Research standards had declined and output was so low that there were only 8 publications on the website in 5 years. My mandate was to reposition the institute, restore the standards of scholarship and reestablish its lost glory.
Our story of positive change and development:
Since I assumed office as DG we have, in spite of federal government budgetary and funding constraints, put in place running water, instituted High speed broadband internet services campus wide and put a generator in the central building where the accounts, administration director of research and the DG’s offices are housed.
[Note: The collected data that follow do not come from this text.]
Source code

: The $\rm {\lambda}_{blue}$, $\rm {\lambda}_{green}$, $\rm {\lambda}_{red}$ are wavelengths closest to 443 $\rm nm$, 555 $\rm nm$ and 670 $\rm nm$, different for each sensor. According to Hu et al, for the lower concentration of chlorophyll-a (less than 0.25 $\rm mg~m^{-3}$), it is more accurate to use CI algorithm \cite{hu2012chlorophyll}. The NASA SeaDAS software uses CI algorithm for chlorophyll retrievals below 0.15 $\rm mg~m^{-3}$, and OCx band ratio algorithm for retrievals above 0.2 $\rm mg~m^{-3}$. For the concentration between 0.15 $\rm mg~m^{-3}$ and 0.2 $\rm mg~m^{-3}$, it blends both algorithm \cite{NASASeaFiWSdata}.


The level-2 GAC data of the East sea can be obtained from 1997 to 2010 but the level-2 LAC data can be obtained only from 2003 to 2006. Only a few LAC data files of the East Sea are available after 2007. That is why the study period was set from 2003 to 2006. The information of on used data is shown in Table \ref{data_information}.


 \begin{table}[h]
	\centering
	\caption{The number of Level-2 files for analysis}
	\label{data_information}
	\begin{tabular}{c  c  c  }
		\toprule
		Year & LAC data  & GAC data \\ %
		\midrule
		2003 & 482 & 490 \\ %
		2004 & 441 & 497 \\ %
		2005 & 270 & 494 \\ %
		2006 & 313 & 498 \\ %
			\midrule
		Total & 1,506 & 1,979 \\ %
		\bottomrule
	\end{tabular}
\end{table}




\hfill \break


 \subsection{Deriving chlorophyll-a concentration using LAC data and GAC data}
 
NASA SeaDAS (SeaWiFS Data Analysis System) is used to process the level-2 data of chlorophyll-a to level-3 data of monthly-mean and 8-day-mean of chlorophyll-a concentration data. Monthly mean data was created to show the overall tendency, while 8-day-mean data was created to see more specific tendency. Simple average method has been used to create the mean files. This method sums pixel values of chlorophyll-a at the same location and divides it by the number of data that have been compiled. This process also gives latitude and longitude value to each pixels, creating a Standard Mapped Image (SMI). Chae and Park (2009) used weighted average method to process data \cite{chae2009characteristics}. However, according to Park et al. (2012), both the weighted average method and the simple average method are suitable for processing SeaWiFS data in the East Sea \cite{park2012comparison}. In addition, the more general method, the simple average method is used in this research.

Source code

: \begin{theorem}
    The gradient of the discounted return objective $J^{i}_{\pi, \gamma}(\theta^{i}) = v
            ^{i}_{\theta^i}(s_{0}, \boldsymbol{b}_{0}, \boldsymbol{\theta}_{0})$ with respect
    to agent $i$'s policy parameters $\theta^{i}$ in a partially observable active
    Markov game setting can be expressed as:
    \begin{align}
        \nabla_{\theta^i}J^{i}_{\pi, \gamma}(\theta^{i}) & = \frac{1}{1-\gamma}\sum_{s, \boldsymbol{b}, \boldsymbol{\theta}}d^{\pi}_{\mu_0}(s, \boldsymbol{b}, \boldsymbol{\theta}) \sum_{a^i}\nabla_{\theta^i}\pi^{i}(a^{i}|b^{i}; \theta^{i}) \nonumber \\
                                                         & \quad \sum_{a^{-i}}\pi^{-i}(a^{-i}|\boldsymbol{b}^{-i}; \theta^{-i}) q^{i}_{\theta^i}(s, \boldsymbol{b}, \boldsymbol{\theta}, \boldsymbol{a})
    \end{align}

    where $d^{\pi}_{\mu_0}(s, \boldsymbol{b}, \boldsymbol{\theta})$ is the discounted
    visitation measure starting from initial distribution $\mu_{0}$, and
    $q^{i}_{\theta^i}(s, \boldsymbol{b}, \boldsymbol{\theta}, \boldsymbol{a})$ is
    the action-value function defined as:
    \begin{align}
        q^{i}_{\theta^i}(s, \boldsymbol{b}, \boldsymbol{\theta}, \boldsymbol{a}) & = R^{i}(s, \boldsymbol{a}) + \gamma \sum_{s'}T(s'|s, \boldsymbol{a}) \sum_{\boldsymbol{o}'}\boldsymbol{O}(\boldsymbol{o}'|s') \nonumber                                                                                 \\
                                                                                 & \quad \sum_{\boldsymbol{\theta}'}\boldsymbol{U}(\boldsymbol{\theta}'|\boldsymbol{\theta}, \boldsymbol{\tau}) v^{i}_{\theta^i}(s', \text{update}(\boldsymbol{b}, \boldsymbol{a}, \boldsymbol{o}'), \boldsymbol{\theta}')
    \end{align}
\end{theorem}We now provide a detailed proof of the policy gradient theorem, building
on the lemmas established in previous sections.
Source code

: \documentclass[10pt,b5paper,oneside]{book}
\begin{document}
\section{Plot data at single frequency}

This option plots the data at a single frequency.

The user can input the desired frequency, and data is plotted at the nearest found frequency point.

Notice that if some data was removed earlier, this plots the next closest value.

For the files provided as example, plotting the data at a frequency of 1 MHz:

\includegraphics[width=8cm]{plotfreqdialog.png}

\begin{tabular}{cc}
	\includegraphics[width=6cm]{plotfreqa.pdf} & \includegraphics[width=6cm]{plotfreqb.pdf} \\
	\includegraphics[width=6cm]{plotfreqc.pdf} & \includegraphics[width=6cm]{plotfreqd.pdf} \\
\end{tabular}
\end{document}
The proposed sale of the giant generators was part of an optimization program, meant to provide funds to power the research buildings in a sustainable manner since the institute could not afford to fuel such huge generators.
Research standards have been strengthened and are now being rigorously enforced, and strict criteria for promotion reestablished. Government has provided initial funding for the physical renovation of the campus to begin. This process is being conducted is strict adherence to federal government procurement guidelines.
It is clear that any process of change this ambitious is bound to have detractors. Those members of staff of the institute who were invested in the status quo will be aggrieved by the disruptions and will fight back.
The label that I am “Osinbajo’s man”, meant to disparage me, is one that I wear with great pride. It is a privilege and indeed an honour to serve under an administration that is led by a President and Vice President who stand for rectitude, integrity and vision and remain committed to making Nigeria better.